In the prior art interframe encoding system, as described above, the interframe difference alone is transmitted. At the receiving side, the interframe difference is added to the content from a frame memory to reproduce the original video signal. If a code error occurs in a transmission line, the original video signal cannot be reproduced precisely at the receiving side because the interframe difference which is transmitted differs from the interframe difference received at the receiving side. The effect of such a code error in the transmission line continues until the contents of the frame memories at the transmitting and receiving sides become identical. It is, therefore, necessary to refresh the contents of the frame memories with updated data. Such a technique is generally termed as the refreshing of a frame memory.
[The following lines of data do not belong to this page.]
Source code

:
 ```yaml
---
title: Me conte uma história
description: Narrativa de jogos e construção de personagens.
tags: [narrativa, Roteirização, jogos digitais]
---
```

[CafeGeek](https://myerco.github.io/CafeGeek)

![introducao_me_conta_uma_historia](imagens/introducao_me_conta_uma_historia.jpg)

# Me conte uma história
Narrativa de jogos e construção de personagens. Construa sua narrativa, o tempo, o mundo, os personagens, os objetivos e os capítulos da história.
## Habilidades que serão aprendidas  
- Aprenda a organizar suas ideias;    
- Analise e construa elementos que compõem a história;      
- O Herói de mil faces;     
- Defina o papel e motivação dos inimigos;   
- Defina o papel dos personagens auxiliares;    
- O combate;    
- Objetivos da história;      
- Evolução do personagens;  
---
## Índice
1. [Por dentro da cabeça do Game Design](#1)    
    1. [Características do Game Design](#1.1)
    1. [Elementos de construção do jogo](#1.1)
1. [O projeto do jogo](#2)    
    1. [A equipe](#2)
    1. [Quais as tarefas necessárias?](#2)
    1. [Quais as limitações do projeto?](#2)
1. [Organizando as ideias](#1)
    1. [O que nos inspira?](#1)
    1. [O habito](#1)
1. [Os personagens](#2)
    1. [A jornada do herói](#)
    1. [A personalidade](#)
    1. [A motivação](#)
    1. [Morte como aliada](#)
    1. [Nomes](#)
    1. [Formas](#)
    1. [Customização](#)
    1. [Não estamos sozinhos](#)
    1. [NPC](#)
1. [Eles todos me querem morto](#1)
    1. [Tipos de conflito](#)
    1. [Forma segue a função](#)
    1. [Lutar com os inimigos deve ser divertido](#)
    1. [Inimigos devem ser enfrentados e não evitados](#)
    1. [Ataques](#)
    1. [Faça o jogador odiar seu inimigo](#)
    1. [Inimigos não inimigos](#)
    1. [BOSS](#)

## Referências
The conventional refreshing methods can roughly be classified into two classes:
(i) A "demand" refreshing method is one in which the contents of the frame memories of both transmitting and receiving sides are refreshed (1) by transmitting, via an additional transmission line, a refreshing demand signal, and (2) by synchronizing the refreshing of the two frame memories when a code error on the transmission line is detected at the receiving side.
(ii) A "periodic" refreshing method in which a command signal, instructing a refreshing of the frame memory at the receiving side, is supplied periodically from the transmitting side at given intervals irrespective of code error occurrences on the transmission line.
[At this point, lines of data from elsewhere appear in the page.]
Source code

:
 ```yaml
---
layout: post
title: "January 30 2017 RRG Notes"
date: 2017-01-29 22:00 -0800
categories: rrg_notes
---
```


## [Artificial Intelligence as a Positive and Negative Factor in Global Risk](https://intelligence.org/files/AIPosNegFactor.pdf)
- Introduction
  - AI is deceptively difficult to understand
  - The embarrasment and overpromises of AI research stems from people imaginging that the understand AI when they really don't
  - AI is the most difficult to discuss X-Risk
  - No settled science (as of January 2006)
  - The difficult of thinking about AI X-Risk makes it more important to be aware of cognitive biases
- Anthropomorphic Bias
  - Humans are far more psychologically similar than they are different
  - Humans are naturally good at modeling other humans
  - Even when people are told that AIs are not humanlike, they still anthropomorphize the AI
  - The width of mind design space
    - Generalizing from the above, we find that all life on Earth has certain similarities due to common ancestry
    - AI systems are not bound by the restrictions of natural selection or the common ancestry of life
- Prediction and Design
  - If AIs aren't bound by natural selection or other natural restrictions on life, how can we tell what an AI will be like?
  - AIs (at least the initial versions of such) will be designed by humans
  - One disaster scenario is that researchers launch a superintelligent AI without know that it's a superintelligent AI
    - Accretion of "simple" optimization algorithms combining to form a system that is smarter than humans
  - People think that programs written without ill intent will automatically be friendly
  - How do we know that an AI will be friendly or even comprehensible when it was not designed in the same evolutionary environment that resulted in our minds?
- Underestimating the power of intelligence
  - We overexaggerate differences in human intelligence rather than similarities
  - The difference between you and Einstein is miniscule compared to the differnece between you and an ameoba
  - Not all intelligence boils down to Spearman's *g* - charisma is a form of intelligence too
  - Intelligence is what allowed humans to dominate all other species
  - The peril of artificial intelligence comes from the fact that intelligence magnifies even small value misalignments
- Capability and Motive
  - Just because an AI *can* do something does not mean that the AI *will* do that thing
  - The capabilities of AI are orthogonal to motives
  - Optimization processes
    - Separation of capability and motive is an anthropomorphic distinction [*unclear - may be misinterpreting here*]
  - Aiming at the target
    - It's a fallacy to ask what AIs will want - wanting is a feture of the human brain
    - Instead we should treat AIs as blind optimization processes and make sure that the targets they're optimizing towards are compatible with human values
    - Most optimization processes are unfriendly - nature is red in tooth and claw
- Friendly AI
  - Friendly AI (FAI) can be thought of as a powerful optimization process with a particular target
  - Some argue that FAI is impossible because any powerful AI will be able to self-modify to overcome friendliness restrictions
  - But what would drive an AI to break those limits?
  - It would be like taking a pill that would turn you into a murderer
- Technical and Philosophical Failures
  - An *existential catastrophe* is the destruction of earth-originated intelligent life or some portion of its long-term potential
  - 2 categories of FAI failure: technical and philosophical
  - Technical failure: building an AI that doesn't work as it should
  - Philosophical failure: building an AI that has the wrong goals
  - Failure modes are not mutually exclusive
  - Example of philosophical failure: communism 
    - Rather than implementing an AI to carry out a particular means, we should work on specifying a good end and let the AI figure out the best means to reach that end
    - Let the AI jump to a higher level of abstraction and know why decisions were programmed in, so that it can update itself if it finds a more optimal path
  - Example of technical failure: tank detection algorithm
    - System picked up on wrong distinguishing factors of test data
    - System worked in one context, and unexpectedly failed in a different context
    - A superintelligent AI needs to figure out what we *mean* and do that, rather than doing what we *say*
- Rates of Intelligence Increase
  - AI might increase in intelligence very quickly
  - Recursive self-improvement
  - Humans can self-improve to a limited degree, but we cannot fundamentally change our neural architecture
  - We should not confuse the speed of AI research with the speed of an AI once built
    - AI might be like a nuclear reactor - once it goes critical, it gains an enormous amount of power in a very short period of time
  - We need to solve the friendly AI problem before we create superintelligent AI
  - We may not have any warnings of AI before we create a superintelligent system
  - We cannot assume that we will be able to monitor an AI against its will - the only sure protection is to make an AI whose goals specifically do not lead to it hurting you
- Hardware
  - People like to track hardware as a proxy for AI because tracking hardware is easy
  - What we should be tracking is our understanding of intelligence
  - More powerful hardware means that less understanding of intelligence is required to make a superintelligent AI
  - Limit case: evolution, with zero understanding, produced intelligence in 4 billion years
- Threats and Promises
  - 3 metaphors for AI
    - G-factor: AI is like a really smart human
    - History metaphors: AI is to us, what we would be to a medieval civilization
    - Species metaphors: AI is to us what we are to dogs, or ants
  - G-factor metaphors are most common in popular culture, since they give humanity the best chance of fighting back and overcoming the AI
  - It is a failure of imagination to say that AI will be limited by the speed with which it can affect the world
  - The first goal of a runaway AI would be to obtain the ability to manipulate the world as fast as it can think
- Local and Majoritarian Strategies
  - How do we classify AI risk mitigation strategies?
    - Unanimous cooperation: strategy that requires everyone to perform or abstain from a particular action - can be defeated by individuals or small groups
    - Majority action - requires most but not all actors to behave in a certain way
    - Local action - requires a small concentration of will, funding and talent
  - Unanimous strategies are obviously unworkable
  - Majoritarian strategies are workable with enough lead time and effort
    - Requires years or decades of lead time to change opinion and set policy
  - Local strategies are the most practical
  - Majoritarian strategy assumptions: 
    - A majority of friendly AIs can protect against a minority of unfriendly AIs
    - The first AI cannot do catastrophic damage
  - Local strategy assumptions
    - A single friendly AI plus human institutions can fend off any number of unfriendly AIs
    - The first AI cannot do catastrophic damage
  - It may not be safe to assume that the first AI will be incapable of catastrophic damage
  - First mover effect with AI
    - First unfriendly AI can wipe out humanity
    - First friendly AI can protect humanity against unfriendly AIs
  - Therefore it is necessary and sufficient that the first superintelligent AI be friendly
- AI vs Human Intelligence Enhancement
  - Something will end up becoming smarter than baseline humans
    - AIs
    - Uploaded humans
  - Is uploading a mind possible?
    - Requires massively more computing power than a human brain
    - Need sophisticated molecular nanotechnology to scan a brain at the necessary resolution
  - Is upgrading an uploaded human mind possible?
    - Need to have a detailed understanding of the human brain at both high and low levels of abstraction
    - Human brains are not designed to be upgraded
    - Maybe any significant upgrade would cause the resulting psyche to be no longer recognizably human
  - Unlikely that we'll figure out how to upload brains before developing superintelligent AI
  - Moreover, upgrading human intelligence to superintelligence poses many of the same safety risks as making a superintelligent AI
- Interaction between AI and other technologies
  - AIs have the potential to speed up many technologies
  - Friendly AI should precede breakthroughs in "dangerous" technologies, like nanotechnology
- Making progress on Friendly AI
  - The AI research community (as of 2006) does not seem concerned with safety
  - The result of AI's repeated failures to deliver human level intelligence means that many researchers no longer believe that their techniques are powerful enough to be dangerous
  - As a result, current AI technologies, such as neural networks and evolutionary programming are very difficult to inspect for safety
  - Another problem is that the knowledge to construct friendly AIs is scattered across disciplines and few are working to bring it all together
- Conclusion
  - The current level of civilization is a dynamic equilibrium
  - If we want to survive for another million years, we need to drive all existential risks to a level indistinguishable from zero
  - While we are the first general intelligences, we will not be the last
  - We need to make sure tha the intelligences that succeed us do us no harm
However, since the demand refreshing method requires an additional transmission line for sending the refreshing demand signal from the receiving side to the transmitting side, the demand method cannot be employed in a one-way communication system which is not provided with such an additional line. A periodic refreshing method is described in U.S. Pat. No. 4,051,530 (reference 2). The difference between the pixels is taken for each pixel, thereby requiring an enormous amount of refreshing data to finish the refreshing of all the frame memory contents. It has, therefore, been a common practice to limit the number of pixels per frame to be refreshed to, for example, those pixels required for five lines. However, this common practice is still defective since a large amount of the refreshing data for pixels in five lines will be produced at one time. Thus, a necessary video signal which is indicative of the movements of an object cannot be adequately transmitted. For example, assume that the refreshing data consists of an 8 bit PCM data per pixel, the number of pixels per line is 455, and the number of lines to be refreshed per frame is five lines. Then, the refreshing data amounting to as much as 5.times.455.times.8=18,200 bits will occur all at once, in a burst. That amount corresponds to approximately 36% of 50 Kbits, which is the approximate transmission capacity per frame period, when a video signal is transmitted at 1.5 Mb (thirty frames)/s, making it difficult to transmit sufficient motion of the object, as mentioned above.